Acad Radiol. 2008 May;15(5):556-62. doi: 10.1016/j.acra.2007.12.007.
To evaluate the interpretation of computed tomographic pulmonary angiograms performed outside of regular reporting hours, comparing the initial interpretation by the radiology resident to the attending radiologist.
Records for 840 consecutive computed tomographic pulmonary angiograms (CTPA) performed outside of regular reporting hours at two tertiary referral centers from January 1, 2004-December 31, 2005 were reviewed. The preliminary interpretation by the on-call radiology resident was compared to the subsequent final report issued by a subspecialty trained chest radiologist. Studies were stratified as positive, negative, or equivocal for pulmonary embolus. Cases with discordant interpretations or negative CTPA were reviewed to determine impact on clinical outcome. Patients were followed up to 12 months after CTPA to document any subsequent thromboembolic event.
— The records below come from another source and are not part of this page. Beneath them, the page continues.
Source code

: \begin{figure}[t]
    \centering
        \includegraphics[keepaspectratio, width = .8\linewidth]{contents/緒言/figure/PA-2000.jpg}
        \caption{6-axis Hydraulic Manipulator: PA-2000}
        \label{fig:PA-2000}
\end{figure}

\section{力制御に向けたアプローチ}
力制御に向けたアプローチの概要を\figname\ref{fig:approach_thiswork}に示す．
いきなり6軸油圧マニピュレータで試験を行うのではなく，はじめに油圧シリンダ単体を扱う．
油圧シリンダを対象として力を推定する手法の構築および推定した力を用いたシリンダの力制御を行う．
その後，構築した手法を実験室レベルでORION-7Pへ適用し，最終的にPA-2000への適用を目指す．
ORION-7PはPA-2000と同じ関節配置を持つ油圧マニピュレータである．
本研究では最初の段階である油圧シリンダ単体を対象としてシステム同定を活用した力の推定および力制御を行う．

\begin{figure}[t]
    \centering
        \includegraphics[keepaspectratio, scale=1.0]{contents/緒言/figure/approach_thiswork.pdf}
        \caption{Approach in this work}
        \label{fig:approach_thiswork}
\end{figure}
Sixteen percent (131/840) of CTPAs were reported positive by the staff radiologist. There was agreement in 90% (752/840) of studies (P = .76, 95% confidence interval, 0.71-0.81) with 86% (114/133) agreement for studies interpreted as positive by residents, 95% (582/612) for studies interpreted as negative by residents, and 63% (60/95) for studies interpreted as equivocal by residents. Studies of optimal quality had higher interobserver agreement than studies of suboptimal quality (P < .0001). In-patient studies were more likely to be positive than emergency room patients (20% vs. 13%) (P = .004). No adverse clinical outcomes were attributed to discordant interpretations.
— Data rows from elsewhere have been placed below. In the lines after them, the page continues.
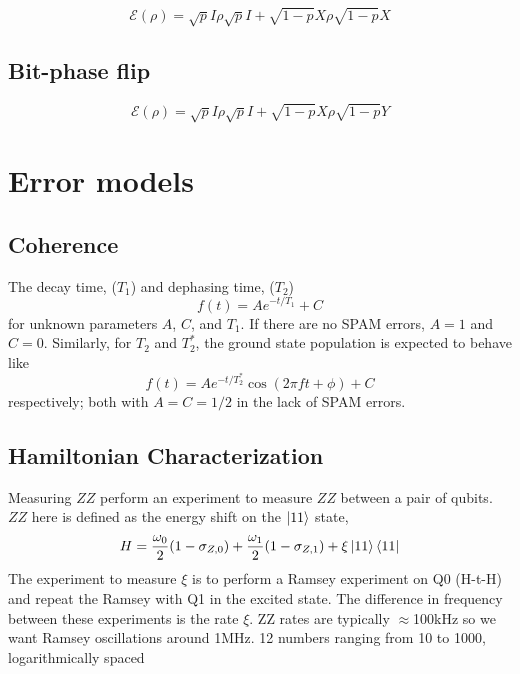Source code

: \documentclass[11pt, oneside]{article}   	%
\begin{document}
\begin{equation}
\mathcal{E} (\rho) = \sqrt{p} I \rho  \sqrt{p} I + \sqrt{1-p} X  \rho \sqrt{1-p} X 
\end{equation}

\subsection{Bit-phase flip}
\begin{equation}
\mathcal{E} (\rho) = \sqrt{p} I \rho  \sqrt{p} I + \sqrt{1-p} X  \rho \sqrt{1-p} Y
\end{equation}

\section{Error models}
\subsection{Coherence}
The decay time,  ($T_1$) and dephasing time,  ($T_2$) 
\begin{equation}
f(t) = A e^{- t/T_1} + C
\end{equation}
for unknown parameters $A$, $C$, and $T_1$. 
If there are no SPAM errors,  $A = 1$ and $C = 0$.
Similarly, for $T_2$ and $T^*_2$,  the ground state population is expected to behave like
\begin{equation}
f(t) = A e^{- t/T^*_2} \cos( 2\pi f t + \phi ) + C
\end{equation}
respectively; both with $A = C = 1/2$ in the lack of SPAM errors.

\subsection{Hamiltonian Characterization}
Measuring $ZZ$
perform an experiment to measure $ZZ$ between a pair of qubits. 
$ZZ$ here is defined as the energy shift on the $\ket{11}$ state,
\begin{equation}
H = \frac{\omega_0}{2} (1 - \sigma_{Z, 0}) + \frac{\omega_1}{2} (1 - \sigma_{Z, 1}) + \xi \ket{11} \bra{11}
\end{equation}
The experiment to measure $\xi$ is to perform a Ramsey experiment on Q0 (H-t-H) and repeat the Ramsey with Q1 in the excited state. 
The difference in frequency between these experiments is the rate $\xi$. 
ZZ rates are typically $\approx$100kHz so we want Ramsey oscillations around 1MHz.
12 numbers ranging from 10 to 1000, logarithmically spaced
\end{document}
Radiology residents provide a high level interpretation of on-call CTPA studies, achieving good concordance with the attending radiologists' assessment.
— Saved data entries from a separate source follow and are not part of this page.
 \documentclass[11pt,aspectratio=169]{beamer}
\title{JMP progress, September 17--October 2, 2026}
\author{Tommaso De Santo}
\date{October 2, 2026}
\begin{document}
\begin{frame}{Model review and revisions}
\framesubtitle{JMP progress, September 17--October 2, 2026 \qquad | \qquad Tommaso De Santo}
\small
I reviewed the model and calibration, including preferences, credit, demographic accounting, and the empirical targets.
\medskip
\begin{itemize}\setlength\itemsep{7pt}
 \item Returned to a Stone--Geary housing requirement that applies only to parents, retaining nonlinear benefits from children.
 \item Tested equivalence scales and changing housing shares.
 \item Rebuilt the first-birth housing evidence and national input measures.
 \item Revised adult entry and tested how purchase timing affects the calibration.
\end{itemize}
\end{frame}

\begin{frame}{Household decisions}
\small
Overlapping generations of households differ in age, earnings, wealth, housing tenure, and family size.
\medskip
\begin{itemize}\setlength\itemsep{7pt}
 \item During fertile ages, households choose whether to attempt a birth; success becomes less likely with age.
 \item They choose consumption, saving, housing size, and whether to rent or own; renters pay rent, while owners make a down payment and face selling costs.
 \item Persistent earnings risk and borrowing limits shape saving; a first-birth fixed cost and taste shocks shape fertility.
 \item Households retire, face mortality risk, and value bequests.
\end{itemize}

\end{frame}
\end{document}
为评估在常规报告时间之外进行的计算机断层扫描肺血管造影的解读情况,比较放射科住院医师的初步解读与主治放射科医生的解读。
回顾了2004年1月1日至2005年12月31日期间在两个三级转诊中心常规报告时间之外进行的840例连续计算机断层扫描肺血管造影(CTPA)记录。将值班放射科住院医师的初步解读与随后由经过专科培训的胸部放射科医生出具的最终报告进行比较。研究被分为肺栓塞阳性、阴性或可疑。对解读不一致或CTPA为阴性的病例进行审查,以确定对临床结果的影响。对患者进行CTPA后长达12个月的随访,以记录任何后续的血栓栓塞事件。
放射科工作人员报告16%(131/840)的CTPA为阳性。90%(752/840)的研究结果一致(P = 0.76,95%置信区间,0.71 - 0.81),住院医师解读为阳性的研究中86%(114/133)结果一致,住院医师解读为阴性的研究中95%(582/612)结果一致,住院医师解读为可疑的研究中63%(60/95)结果一致。质量最佳的研究观察者间一致性高于质量欠佳的研究(P < 0.0001)。住院患者的研究比急诊室患者更可能为阳性(20%对13%)(P = 0.004)。解读不一致未导致不良临床后果。
放射科住院医师对值班CTPA研究提供了高水平解读,与主治放射科医生的评估具有良好的一致性。